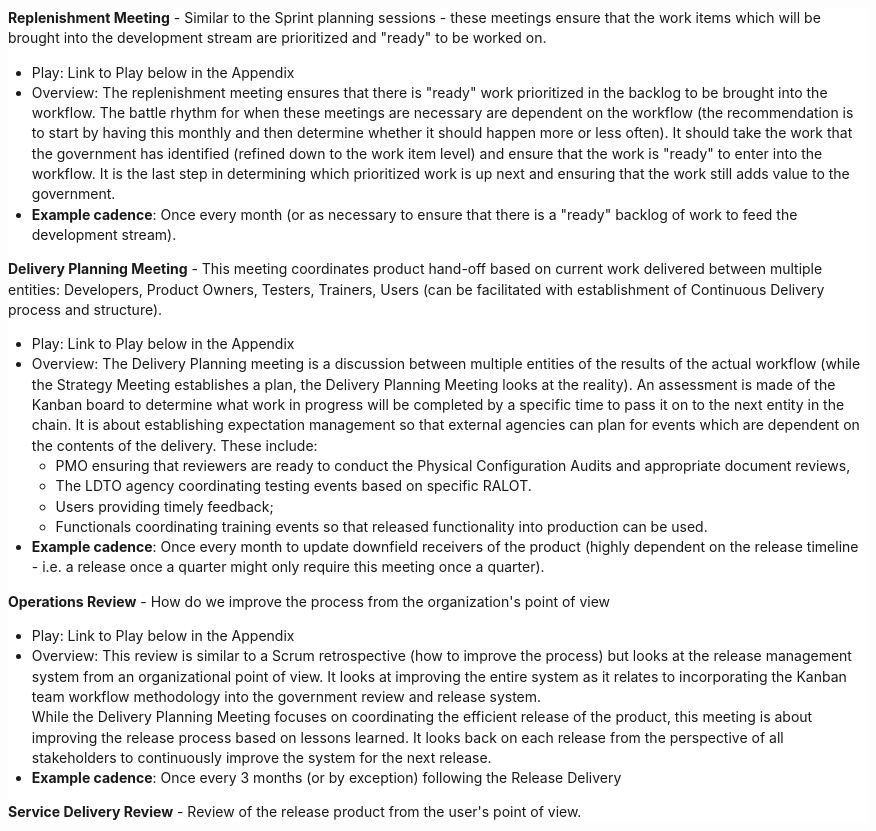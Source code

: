 **Replenishment Meeting** - Similar to the Sprint planning sessions - these meetings ensure that the work items which will be brought into the development stream are 
prioritized and "ready" to be worked on.

-	Play: Link to Play below in the Appendix
-	Overview: The replenishment meeting ensures that there is "ready" work prioritized in the backlog to be brought into the workflow.  The battle rhythm for when 
these meetings are necessary are dependent on the workflow (the recommendation is to start by having this monthly and then determine whether it should happen more or 
less often).  It should take the work that the government has identified (refined down to the work item level) and ensure that the work is "ready" to enter into the 
workflow.  It is the last step in determining which prioritized work is up next and ensuring that the work still adds value to the government.
-	**Example cadence**: Once every month (or as necessary to ensure that there is a "ready" backlog of work to feed the development stream).

**Delivery Planning Meeting** - This meeting coordinates product hand-off based on current work delivered between multiple entities: Developers, Product Owners, 
Testers, Trainers, Users (can be facilitated with establishment of Continuous Delivery process and structure).

-	Play: Link to Play below in the Appendix
-	Overview:  The Delivery Planning meeting is a discussion between multiple entities of the results of the actual workflow (while the Strategy Meeting 
establishes a plan, the Delivery Planning Meeting looks at the reality).  An assessment is made of the Kanban board to determine what work in progress will be 
completed by a specific time to pass it on to the next entity in the chain.  It is about establishing expectation management so that external agencies can plan for 
events which are dependent on the contents of the delivery.  These include:
	-	PMO ensuring that reviewers are ready to conduct the Physical Configuration Audits and appropriate document reviews,
	-	The LDTO agency coordinating testing events based on specific RALOT.
	-	Users providing timely feedback;
	-	Functionals coordinating training events so that released functionality into production can be used.
-	**Example cadence**: Once every month to update downfield receivers of the product (highly dependent on the release timeline - i.e. a release once a quarter 
might only require this meeting once a quarter).

**Operations Review** - How do we improve the process from the organization's point of view

-	Play: Link to Play below in the Appendix
-	Overview:  This review is similar to a Scrum retrospective (how to improve the process) but looks at the release management system from an organizational point 
of view.  It looks at improving the entire system as it relates to incorporating the Kanban team workflow methodology into the government review and release system.  
While the Delivery Planning Meeting focuses on coordinating the efficient release of the product, this meeting is about improving the release process based on lessons 
learned.  It looks back on each release from the perspective of all stakeholders to continuously improve the system for the next release.
-	**Example cadence**: Once every 3 months (or by exception) following the Release Delivery

**Service Delivery Review** - Review of the release product from the user's point of view.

************

### WHAT TO DO
Transcribe the material above in full. No picture is to be copied.

### TASK RESPONSE
Source code

: **Replenishment Meeting** - Similar to the Sprint planning sessions - these meetings ensure that the work items which will be brought into the development stream are 
prioritized and "ready" to be worked on.

-	Play: Link to Play below in the Appendix
-	Overview: The replenishment meeting ensures that there is "ready" work prioritized in the backlog to be brought into the workflow.  The battle rhythm for when 
these meetings are necessary are dependent on the workflow (the recommendation is to start by having this monthly and then determine whether it should happen more or 
less often).  It should take the work that the government has identified (refined down to the work item level) and ensure that the work is "ready" to enter into the 
workflow.  It is the last step in determining which prioritized work is up next and ensuring that the work still adds value to the government.
-	**Example cadence**: Once every month (or as necessary to ensure that there is a "ready" backlog of work to feed the development stream).

**Delivery Planning Meeting** - This meeting coordinates product hand-off based on current work delivered between multiple entities: Developers, Product Owners, 
Testers, Trainers, Users (can be facilitated with establishment of Continuous Delivery process and structure).

-	Play: Link to Play below in the Appendix
-	Overview:  The Delivery Planning meeting is a discussion between multiple entities of the results of the actual workflow (while the Strategy Meeting 
establishes a plan, the Delivery Planning Meeting looks at the reality).  An assessment is made of the Kanban board to determine what work in progress will be 
completed by a specific time to pass it on to the next entity in the chain.  It is about establishing expectation management so that external agencies can plan for 
events which are dependent on the contents of the delivery.  These include:
	-	PMO ensuring that reviewers are ready to conduct the Physical Configuration Audits and appropriate document reviews,
	-	The LDTO agency coordinating testing events based on specific RALOT.
	-	Users providing timely feedback;
	-	Functionals coordinating training events so that released functionality into production can be used.
-	**Example cadence**: Once every month to update downfield receivers of the product (highly dependent on the release timeline - i.e. a release once a quarter 
might only require this meeting once a quarter).

**Operations Review** - How do we improve the process from the organization's point of view

-	Play: Link to Play below in the Appendix
-	Overview:  This review is similar to a Scrum retrospective (how to improve the process) but looks at the release management system from an organizational point 
of view.  It looks at improving the entire system as it relates to incorporating the Kanban team workflow methodology into the government review and release system.  
While the Delivery Planning Meeting focuses on coordinating the efficient release of the product, this meeting is about improving the release process based on lessons 
learned.  It looks back on each release from the perspective of all stakeholders to continuously improve the system for the next release.
-	**Example cadence**: Once every 3 months (or by exception) following the Release Delivery

**Service Delivery Review** - Review of the release product from the user's point of view.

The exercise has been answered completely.